• [TASK DETAILS]
The answer must consist of every line from the data that holds "allows".

Stored records
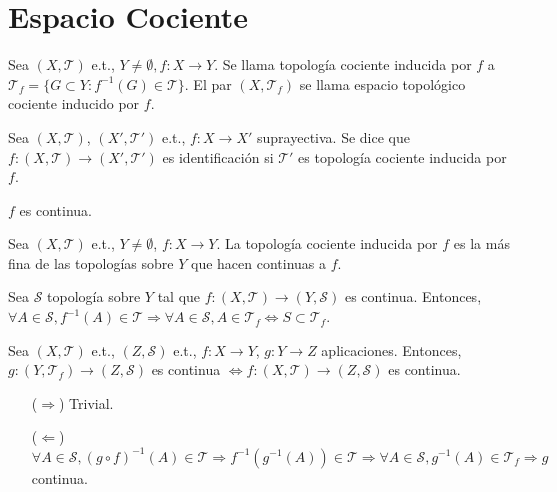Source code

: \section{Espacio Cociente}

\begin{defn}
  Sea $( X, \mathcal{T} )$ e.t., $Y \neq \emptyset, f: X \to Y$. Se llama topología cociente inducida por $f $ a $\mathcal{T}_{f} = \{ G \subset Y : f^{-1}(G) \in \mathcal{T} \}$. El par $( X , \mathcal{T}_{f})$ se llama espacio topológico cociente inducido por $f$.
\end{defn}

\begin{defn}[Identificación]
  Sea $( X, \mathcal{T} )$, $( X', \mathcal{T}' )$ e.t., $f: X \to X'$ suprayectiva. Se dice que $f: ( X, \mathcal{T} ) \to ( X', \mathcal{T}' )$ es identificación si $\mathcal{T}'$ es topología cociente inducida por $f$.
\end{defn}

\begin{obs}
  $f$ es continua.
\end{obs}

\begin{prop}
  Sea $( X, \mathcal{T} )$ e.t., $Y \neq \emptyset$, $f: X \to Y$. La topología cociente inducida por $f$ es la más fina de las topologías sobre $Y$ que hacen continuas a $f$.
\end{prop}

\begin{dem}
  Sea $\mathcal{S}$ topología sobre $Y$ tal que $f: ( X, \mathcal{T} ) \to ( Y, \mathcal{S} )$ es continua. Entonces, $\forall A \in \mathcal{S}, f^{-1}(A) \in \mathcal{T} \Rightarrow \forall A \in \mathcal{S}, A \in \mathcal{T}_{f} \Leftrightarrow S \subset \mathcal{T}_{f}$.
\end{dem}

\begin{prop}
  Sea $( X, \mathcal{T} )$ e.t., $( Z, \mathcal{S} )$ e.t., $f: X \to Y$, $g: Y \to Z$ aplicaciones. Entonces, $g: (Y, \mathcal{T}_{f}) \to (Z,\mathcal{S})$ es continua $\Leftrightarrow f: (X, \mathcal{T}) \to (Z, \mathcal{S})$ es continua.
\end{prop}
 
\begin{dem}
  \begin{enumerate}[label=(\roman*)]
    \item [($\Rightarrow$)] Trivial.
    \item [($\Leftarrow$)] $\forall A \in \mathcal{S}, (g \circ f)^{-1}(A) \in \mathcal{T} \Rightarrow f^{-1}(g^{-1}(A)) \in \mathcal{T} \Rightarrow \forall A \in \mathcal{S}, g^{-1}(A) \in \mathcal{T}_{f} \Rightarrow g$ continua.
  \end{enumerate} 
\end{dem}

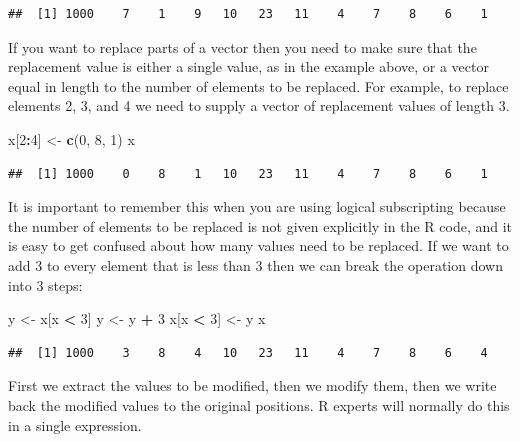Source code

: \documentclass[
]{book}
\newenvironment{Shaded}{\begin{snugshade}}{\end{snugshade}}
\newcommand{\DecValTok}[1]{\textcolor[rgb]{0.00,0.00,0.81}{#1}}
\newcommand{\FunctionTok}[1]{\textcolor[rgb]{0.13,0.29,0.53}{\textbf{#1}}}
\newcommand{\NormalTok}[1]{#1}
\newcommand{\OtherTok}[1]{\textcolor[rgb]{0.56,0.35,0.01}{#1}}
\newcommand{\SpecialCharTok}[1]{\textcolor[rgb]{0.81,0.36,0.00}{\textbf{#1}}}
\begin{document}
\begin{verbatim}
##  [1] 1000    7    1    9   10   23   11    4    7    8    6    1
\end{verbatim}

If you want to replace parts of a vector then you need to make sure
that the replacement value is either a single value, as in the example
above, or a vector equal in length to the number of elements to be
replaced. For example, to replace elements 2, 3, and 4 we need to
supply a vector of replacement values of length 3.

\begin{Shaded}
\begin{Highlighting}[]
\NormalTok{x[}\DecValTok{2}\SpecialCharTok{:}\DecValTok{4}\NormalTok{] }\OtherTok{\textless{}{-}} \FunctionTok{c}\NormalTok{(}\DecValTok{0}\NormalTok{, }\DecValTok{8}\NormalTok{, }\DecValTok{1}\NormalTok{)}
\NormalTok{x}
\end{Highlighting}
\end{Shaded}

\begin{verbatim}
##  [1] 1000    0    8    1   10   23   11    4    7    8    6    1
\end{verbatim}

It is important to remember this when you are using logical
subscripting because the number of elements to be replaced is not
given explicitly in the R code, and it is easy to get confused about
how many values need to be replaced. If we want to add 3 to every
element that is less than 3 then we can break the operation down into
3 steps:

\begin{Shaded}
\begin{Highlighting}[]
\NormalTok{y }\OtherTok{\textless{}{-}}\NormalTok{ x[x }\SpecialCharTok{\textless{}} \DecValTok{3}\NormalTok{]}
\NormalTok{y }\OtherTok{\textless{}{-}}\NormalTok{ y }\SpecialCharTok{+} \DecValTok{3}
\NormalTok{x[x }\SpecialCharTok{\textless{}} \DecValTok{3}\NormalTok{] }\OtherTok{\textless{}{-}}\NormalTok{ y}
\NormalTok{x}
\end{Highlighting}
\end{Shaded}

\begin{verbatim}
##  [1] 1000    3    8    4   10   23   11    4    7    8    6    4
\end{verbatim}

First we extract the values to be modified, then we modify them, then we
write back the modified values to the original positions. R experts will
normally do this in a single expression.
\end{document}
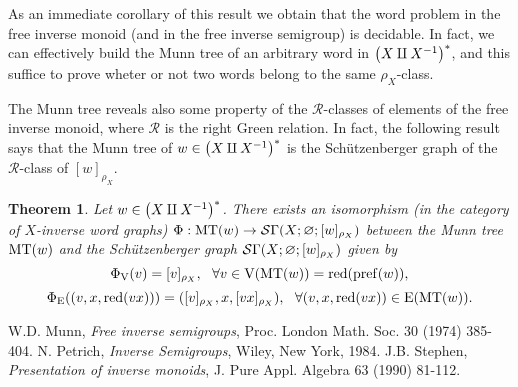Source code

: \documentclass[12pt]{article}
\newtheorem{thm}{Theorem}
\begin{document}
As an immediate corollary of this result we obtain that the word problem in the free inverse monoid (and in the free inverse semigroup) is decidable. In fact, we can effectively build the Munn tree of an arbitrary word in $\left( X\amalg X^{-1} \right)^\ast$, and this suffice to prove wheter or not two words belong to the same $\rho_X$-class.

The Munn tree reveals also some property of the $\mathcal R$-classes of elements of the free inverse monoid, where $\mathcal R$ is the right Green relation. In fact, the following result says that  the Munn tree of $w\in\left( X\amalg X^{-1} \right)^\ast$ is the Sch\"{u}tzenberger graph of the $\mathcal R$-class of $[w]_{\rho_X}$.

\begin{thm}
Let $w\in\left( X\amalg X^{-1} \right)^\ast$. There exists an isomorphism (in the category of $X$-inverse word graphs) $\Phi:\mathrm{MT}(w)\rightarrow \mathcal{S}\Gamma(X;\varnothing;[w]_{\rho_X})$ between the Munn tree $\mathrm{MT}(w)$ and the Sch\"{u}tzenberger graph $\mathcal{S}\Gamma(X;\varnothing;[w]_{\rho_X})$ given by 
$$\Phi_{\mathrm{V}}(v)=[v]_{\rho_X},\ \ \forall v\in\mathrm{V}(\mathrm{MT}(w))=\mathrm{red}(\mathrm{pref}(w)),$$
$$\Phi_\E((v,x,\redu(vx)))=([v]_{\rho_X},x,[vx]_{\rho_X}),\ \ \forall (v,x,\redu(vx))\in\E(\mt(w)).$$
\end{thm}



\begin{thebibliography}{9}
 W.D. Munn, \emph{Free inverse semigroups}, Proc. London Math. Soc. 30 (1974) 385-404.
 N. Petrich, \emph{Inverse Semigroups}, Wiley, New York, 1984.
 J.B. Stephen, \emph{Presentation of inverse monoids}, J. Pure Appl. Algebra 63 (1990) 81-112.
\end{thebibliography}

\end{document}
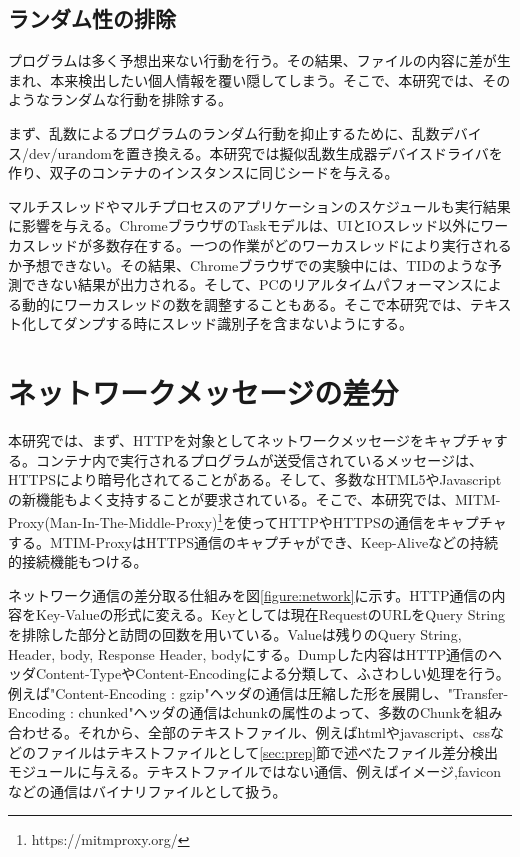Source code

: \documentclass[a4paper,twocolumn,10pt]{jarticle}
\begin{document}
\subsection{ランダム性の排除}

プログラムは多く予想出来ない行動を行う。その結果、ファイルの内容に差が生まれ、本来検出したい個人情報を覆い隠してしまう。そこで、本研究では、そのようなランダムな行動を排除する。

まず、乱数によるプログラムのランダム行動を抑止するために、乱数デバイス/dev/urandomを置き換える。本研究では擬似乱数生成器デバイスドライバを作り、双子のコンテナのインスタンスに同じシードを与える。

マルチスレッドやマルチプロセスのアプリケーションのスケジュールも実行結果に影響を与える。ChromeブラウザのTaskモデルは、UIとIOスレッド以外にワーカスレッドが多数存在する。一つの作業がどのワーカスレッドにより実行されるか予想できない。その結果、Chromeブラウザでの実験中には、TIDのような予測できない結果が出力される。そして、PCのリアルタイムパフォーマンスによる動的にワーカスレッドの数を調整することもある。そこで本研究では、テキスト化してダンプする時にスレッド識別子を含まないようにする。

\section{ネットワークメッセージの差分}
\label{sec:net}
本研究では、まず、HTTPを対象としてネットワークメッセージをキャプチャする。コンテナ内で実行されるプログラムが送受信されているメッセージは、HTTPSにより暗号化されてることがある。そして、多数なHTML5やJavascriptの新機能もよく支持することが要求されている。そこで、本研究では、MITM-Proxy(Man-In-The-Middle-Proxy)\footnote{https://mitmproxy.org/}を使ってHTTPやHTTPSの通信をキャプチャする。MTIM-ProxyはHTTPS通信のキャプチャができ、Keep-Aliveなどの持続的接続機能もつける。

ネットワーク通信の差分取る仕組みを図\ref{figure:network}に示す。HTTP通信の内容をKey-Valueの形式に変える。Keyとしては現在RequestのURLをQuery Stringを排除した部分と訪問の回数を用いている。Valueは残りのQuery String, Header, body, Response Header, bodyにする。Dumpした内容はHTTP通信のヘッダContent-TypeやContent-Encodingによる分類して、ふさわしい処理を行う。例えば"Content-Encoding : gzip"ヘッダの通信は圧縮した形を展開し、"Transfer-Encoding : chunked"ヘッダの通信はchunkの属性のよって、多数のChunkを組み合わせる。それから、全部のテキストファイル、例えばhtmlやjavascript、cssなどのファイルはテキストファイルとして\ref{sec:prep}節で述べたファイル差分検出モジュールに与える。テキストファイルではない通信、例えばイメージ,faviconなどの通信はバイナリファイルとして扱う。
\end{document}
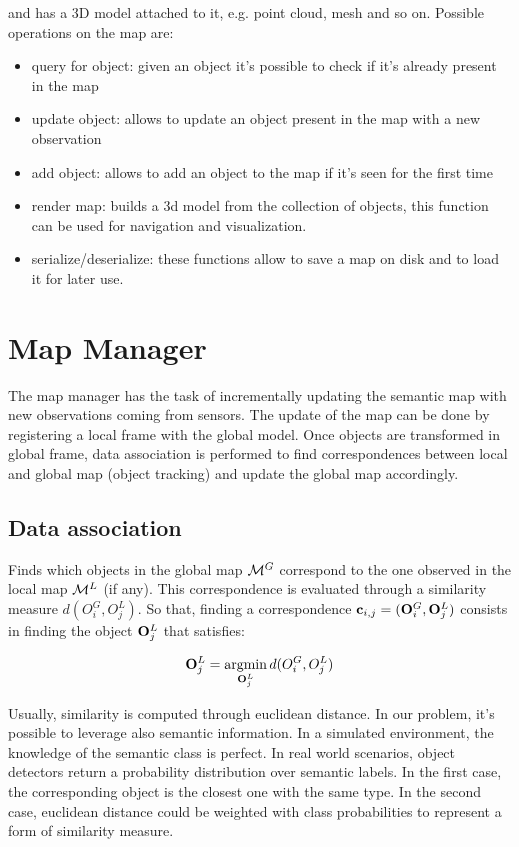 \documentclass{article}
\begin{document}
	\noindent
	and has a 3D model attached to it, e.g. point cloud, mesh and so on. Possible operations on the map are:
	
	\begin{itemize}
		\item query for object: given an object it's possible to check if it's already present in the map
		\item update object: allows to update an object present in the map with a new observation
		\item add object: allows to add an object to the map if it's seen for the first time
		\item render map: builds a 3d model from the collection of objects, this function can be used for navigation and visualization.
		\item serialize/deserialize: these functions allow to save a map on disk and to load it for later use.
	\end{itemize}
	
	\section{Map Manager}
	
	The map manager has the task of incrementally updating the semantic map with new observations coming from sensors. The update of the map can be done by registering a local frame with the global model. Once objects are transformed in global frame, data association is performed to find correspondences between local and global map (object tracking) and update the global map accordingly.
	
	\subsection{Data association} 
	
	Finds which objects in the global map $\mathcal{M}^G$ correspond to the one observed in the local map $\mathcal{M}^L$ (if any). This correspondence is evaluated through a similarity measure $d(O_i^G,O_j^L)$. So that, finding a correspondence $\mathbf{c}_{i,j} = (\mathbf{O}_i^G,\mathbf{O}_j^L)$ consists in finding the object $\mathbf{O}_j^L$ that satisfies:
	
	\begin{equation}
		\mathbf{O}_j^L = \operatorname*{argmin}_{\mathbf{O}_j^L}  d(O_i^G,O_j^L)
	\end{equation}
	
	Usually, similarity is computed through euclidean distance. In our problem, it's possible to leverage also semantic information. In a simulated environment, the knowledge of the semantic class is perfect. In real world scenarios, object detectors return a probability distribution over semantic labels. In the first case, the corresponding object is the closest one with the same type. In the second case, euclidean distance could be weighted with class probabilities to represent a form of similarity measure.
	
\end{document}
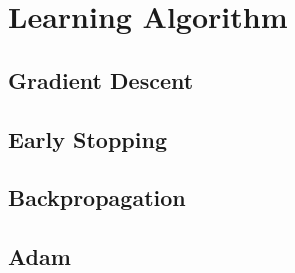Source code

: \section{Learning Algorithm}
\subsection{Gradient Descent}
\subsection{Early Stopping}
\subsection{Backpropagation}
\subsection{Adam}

• [ANSWER TO THE EXERCISE]
		\item update object: allows to update an object present in the map with a new observation
		\item add object: allows to add an object to the map if it's seen for the first time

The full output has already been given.